(MATERIAL PROVIDED begins)

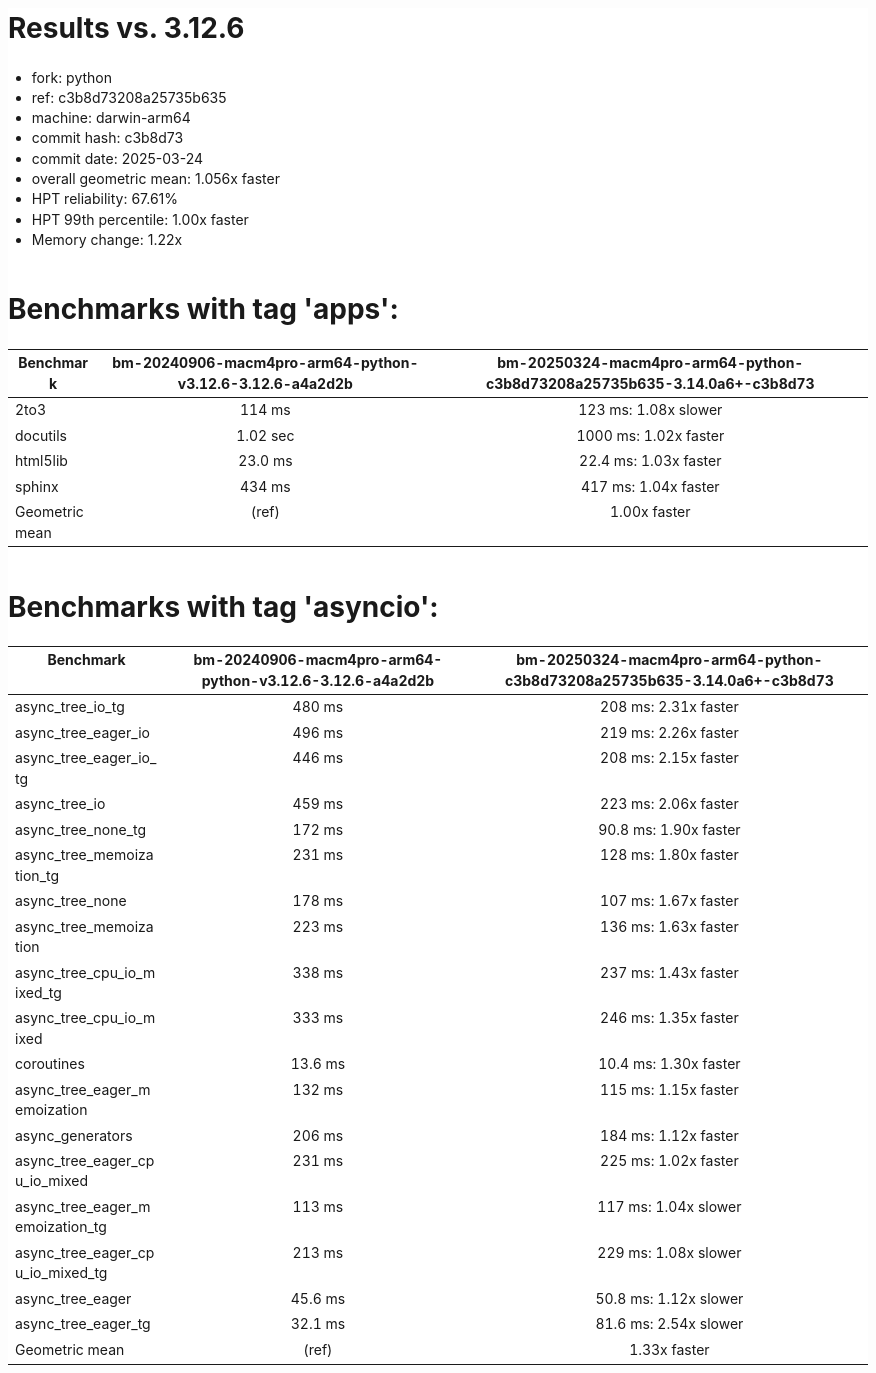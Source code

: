 # Results vs. 3.12.6

- fork: python
- ref: c3b8d73208a25735b635
- machine: darwin-arm64
- commit hash: c3b8d73
- commit date: 2025-03-24
- overall geometric mean: 1.056x faster
- HPT reliability: 67.61%
- HPT 99th percentile: 1.00x faster
- Memory change: 1.22x

Benchmarks with tag 'apps':
===========================

| Benchmark      | bm-20240906-macm4pro-arm64-python-v3.12.6-3.12.6-a4a2d2b | bm-20250324-macm4pro-arm64-python-c3b8d73208a25735b635-3.14.0a6+-c3b8d73 |
|----------------|:--------------------------------------------------------:|:------------------------------------------------------------------------:|
| 2to3           | 114 ms                                                   | 123 ms: 1.08x slower                                                     |
| docutils       | 1.02 sec                                                 | 1000 ms: 1.02x faster                                                    |
| html5lib       | 23.0 ms                                                  | 22.4 ms: 1.03x faster                                                    |
| sphinx         | 434 ms                                                   | 417 ms: 1.04x faster                                                     |
| Geometric mean | (ref)                                                    | 1.00x faster                                                             |

Benchmarks with tag 'asyncio':
==============================

| Benchmark                        | bm-20240906-macm4pro-arm64-python-v3.12.6-3.12.6-a4a2d2b | bm-20250324-macm4pro-arm64-python-c3b8d73208a25735b635-3.14.0a6+-c3b8d73 |
|----------------------------------|:--------------------------------------------------------:|:------------------------------------------------------------------------:|
| async_tree_io_tg                 | 480 ms                                                   | 208 ms: 2.31x faster                                                     |
| async_tree_eager_io              | 496 ms                                                   | 219 ms: 2.26x faster                                                     |
| async_tree_eager_io_tg           | 446 ms                                                   | 208 ms: 2.15x faster                                                     |
| async_tree_io                    | 459 ms                                                   | 223 ms: 2.06x faster                                                     |
| async_tree_none_tg               | 172 ms                                                   | 90.8 ms: 1.90x faster                                                    |
| async_tree_memoization_tg        | 231 ms                                                   | 128 ms: 1.80x faster                                                     |
| async_tree_none                  | 178 ms                                                   | 107 ms: 1.67x faster                                                     |
| async_tree_memoization           | 223 ms                                                   | 136 ms: 1.63x faster                                                     |
| async_tree_cpu_io_mixed_tg       | 338 ms                                                   | 237 ms: 1.43x faster                                                     |
| async_tree_cpu_io_mixed          | 333 ms                                                   | 246 ms: 1.35x faster                                                     |
| coroutines                       | 13.6 ms                                                  | 10.4 ms: 1.30x faster                                                    |
| async_tree_eager_memoization     | 132 ms                                                   | 115 ms: 1.15x faster                                                     |
| async_generators                 | 206 ms                                                   | 184 ms: 1.12x faster                                                     |
| async_tree_eager_cpu_io_mixed    | 231 ms                                                   | 225 ms: 1.02x faster                                                     |
| async_tree_eager_memoization_tg  | 113 ms                                                   | 117 ms: 1.04x slower                                                     |
| async_tree_eager_cpu_io_mixed_tg | 213 ms                                                   | 229 ms: 1.08x slower                                                     |
| async_tree_eager                 | 45.6 ms                                                  | 50.8 ms: 1.12x slower                                                    |
| async_tree_eager_tg              | 32.1 ms                                                  | 81.6 ms: 2.54x slower                                                    |
| Geometric mean                   | (ref)                                                    | 1.33x faster                                                             |
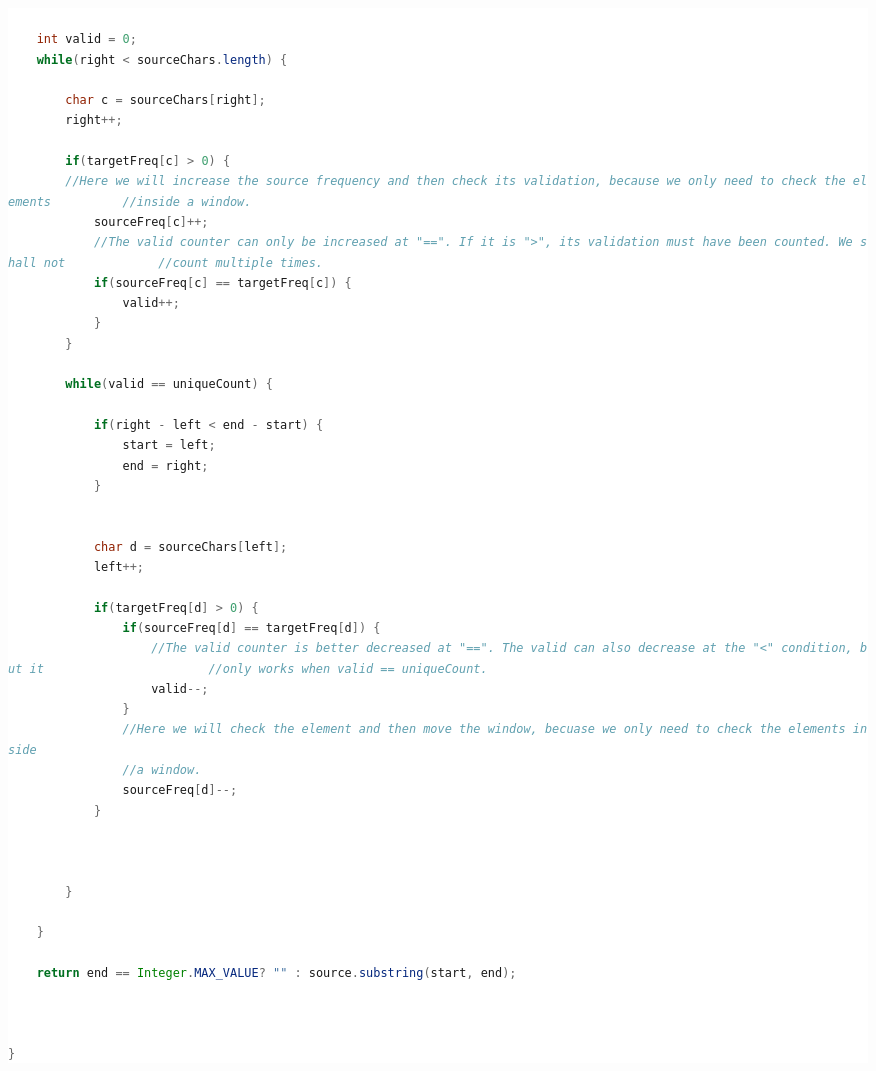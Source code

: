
 ```java

    int valid = 0;
    while(right < sourceChars.length) {

        char c = sourceChars[right];
        right++;

        if(targetFreq[c] > 0) {
 		//Here we will increase the source frequency and then check its validation, because we only need to check the elements 			//inside a window.
            sourceFreq[c]++; 
			//The valid counter can only be increased at "==". If it is ">", its validation must have been counted. We shall not 			 //count multiple times.
            if(sourceFreq[c] == targetFreq[c]) {
                valid++;
            }
        }

        while(valid == uniqueCount) {

            if(right - left < end - start) {
                start = left;
                end = right;
            }


            char d = sourceChars[left];
            left++;

            if(targetFreq[d] > 0) {
                if(sourceFreq[d] == targetFreq[d]) {
                    //The valid counter is better decreased at "==". The valid can also decrease at the "<" condition, but it 						//only works when valid == uniqueCount.
                    valid--;
                }
                //Here we will check the element and then move the window, becuase we only need to check the elements inside
                //a window.
                sourceFreq[d]--;
            }



        }

    }

    return end == Integer.MAX_VALUE? "" : source.substring(start, end);



}
```
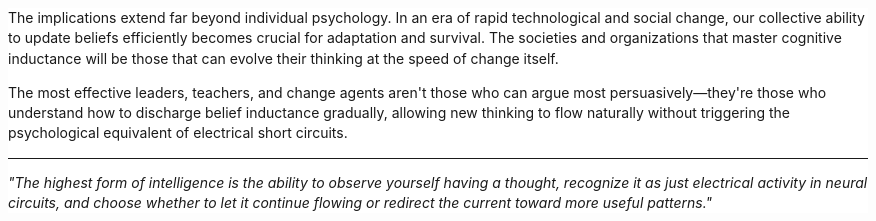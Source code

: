 The implications extend far beyond individual psychology. In an era of rapid technological and social change, our collective ability to update beliefs efficiently becomes crucial for adaptation and survival. The societies and organizations that master cognitive inductance will be those that can evolve their thinking at the speed of change itself.

The most effective leaders, teachers, and change agents aren't those who can argue most persuasively—they're those who understand how to discharge belief inductance gradually, allowing new thinking to flow naturally without triggering the psychological equivalent of electrical short circuits.

---

*"The highest form of intelligence is the ability to observe yourself having a thought, recognize it as just electrical activity in neural circuits, and choose whether to let it continue flowing or redirect the current toward more useful patterns."* 
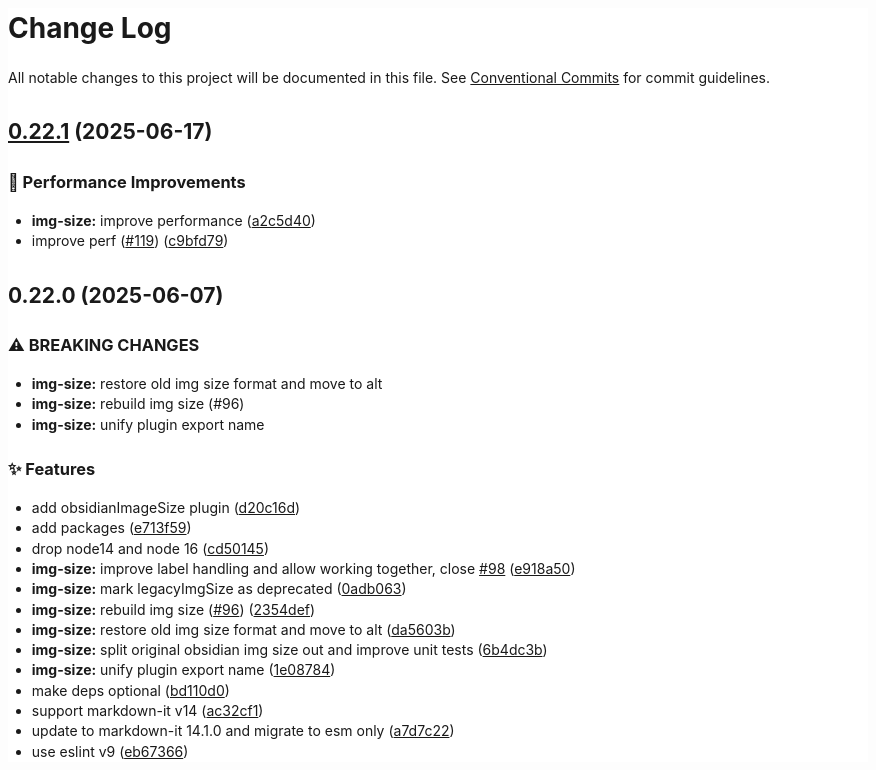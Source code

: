 # Change Log

All notable changes to this project will be documented in this file. See [Conventional Commits](https://conventionalcommits.org) for commit guidelines.

## [0.22.1](https://github.com/mdit-plugins/mdit-plugins/compare/@mdit/plugin-img-size@0.22.0...@mdit/plugin-img-size@0.22.1) (2025-06-17)

### 🚀 Performance Improvements

- **img-size:** improve performance ([a2c5d40](https://github.com/mdit-plugins/mdit-plugins/commit/a2c5d40835b7fe764a321f2f78e7896e51cc41ea))
- improve perf ([#119](https://github.com/mdit-plugins/mdit-plugins/issues/119)) ([c9bfd79](https://github.com/mdit-plugins/mdit-plugins/commit/c9bfd7946c80efd5c4346e4c30d1047a87ea35e6))

## 0.22.0 (2025-06-07)

### ⚠ BREAKING CHANGES

- **img-size:** restore old img size format and move to alt
- **img-size:** rebuild img size (#96)
- **img-size:** unify plugin export name

### ✨ Features

- add obsidianImageSize plugin ([d20c16d](https://github.com/mdit-plugins/mdit-plugins/commit/d20c16d0a888d13fe9a50365f4846d2baedba377))
- add packages ([e713f59](https://github.com/mdit-plugins/mdit-plugins/commit/e713f59b76ecf7335fa4fee7e5028c66479df2f9))
- drop node14 and node 16 ([cd50145](https://github.com/mdit-plugins/mdit-plugins/commit/cd50145bb42ba2cf45dbcc8d720901f69191ef8c))
- **img-size:** improve label handling and allow working together, close [#98](https://github.com/mdit-plugins/mdit-plugins/issues/98) ([e918a50](https://github.com/mdit-plugins/mdit-plugins/commit/e918a50f701c7b05e4ef929db15b29d2a5b1333e))
- **img-size:** mark legacyImgSize as deprecated ([0adb063](https://github.com/mdit-plugins/mdit-plugins/commit/0adb0636220a90e2cb7f3bac10312782fcd3e711))
- **img-size:** rebuild img size ([#96](https://github.com/mdit-plugins/mdit-plugins/issues/96)) ([2354def](https://github.com/mdit-plugins/mdit-plugins/commit/2354def57fcca49aab0f763e77a68d10be5f9485))
- **img-size:** restore old img size format and move to alt ([da5603b](https://github.com/mdit-plugins/mdit-plugins/commit/da5603b8bd5aa4739f0c6cd926a7f2fac15042a0))
- **img-size:** split original obsidian img size out and improve unit tests ([6b4dc3b](https://github.com/mdit-plugins/mdit-plugins/commit/6b4dc3b104242fd6de5c7d4f5fde0b2d909464b4))
- **img-size:** unify plugin export name ([1e08784](https://github.com/mdit-plugins/mdit-plugins/commit/1e0878469977d9459081f77cee16c2ddb11b1c09))
- make deps optional ([bd110d0](https://github.com/mdit-plugins/mdit-plugins/commit/bd110d030c32177c7601f443dc240603d1035715))
- support markdown-it v14 ([ac32cf1](https://github.com/mdit-plugins/mdit-plugins/commit/ac32cf10b89029533e96197f3b51b9b0ef1dca45))
- update to markdown-it 14.1.0 and migrate to esm only ([a7d7c22](https://github.com/mdit-plugins/mdit-plugins/commit/a7d7c22d66663e2d4cada2089a2e4a20563bb1f9))
- use eslint v9 ([eb67366](https://github.com/mdit-plugins/mdit-plugins/commit/eb6736684f55eff2fb6e5ae7df3b564007c1de9f))
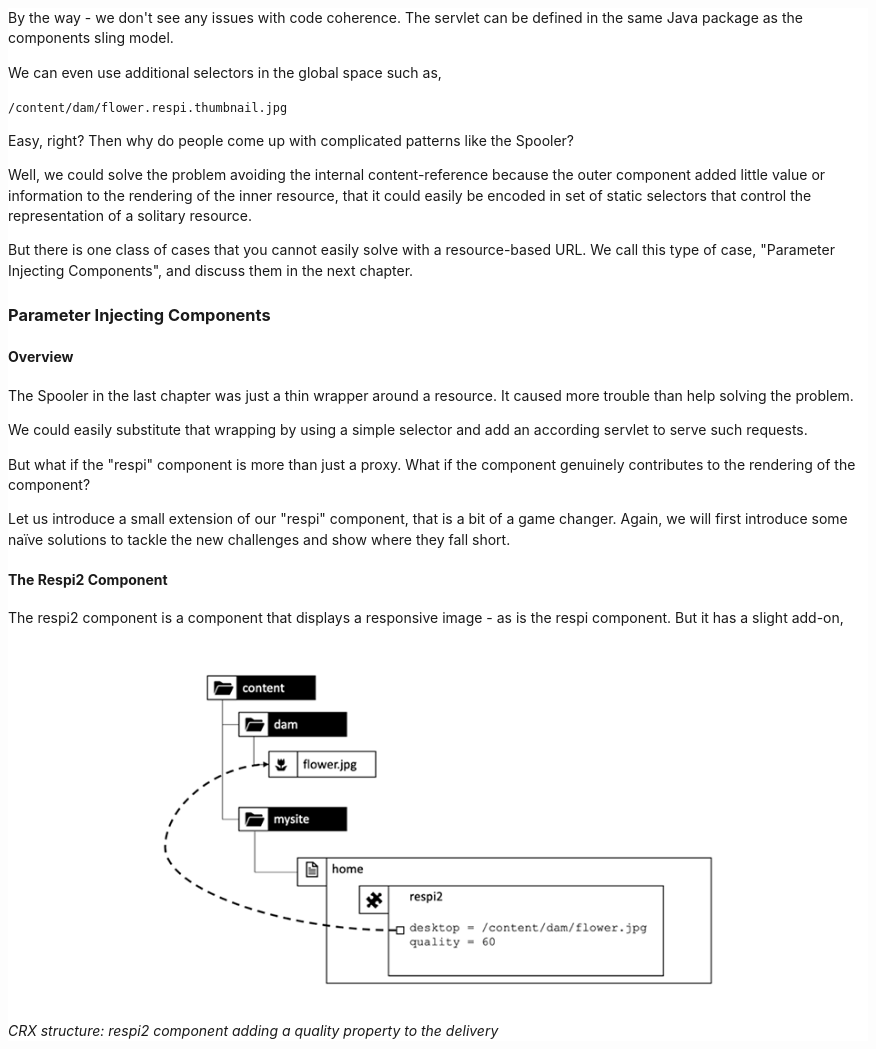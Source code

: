 By the way - we don't see any issues with code coherence. The servlet can be defined in the same Java package as the components sling model.

We can even use additional selectors in the global space such as,

`/content/dam/flower.respi.thumbnail.jpg`

Easy, right? Then why do people come up with complicated patterns like the Spooler?

Well, we could solve the problem avoiding the internal content-reference because the outer component added little value or information to the rendering of the inner resource, that it could easily be encoded in set of static selectors that control the representation of a solitary resource.

But there is one class of cases that you cannot easily solve with a resource-based URL. We call this type of case, "Parameter Injecting Components", and discuss them in the next chapter.

### Parameter Injecting Components

#### Overview

The Spooler in the last chapter was just a thin wrapper around a resource. It caused more trouble than help solving the problem.

We could easily substitute that wrapping by using a simple selector and add an according servlet to serve such requests.

But what if the "respi" component is more than just a proxy. What if the component genuinely contributes to the rendering of the component?

Let us introduce a small extension of our "respi" component, that is a bit of a game changer. Again, we will first introduce some naïve solutions to tackle the new challenges and show where they fall short.

#### The Respi2 Component

The respi2 component is a component that displays a responsive image - as is the respi component. But it has a slight add-on,

![CRX structure: respi2 component adding a quality property to the delivery](assets/chapter-1/respi2.png)
*CRX structure: respi2 component adding a quality property to the delivery*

(MATERIAL PROVIDED ends)

### THE PROBLEM
Where a line of the listing holds "need", show that line.

### RESULT FOR THIS TASK
 		//Here we will increase the source frequency and then check its validation, because we only need to check the elements 			//inside a window.
                //Here we will check the element and then move the window, becuase we only need to check the elements inside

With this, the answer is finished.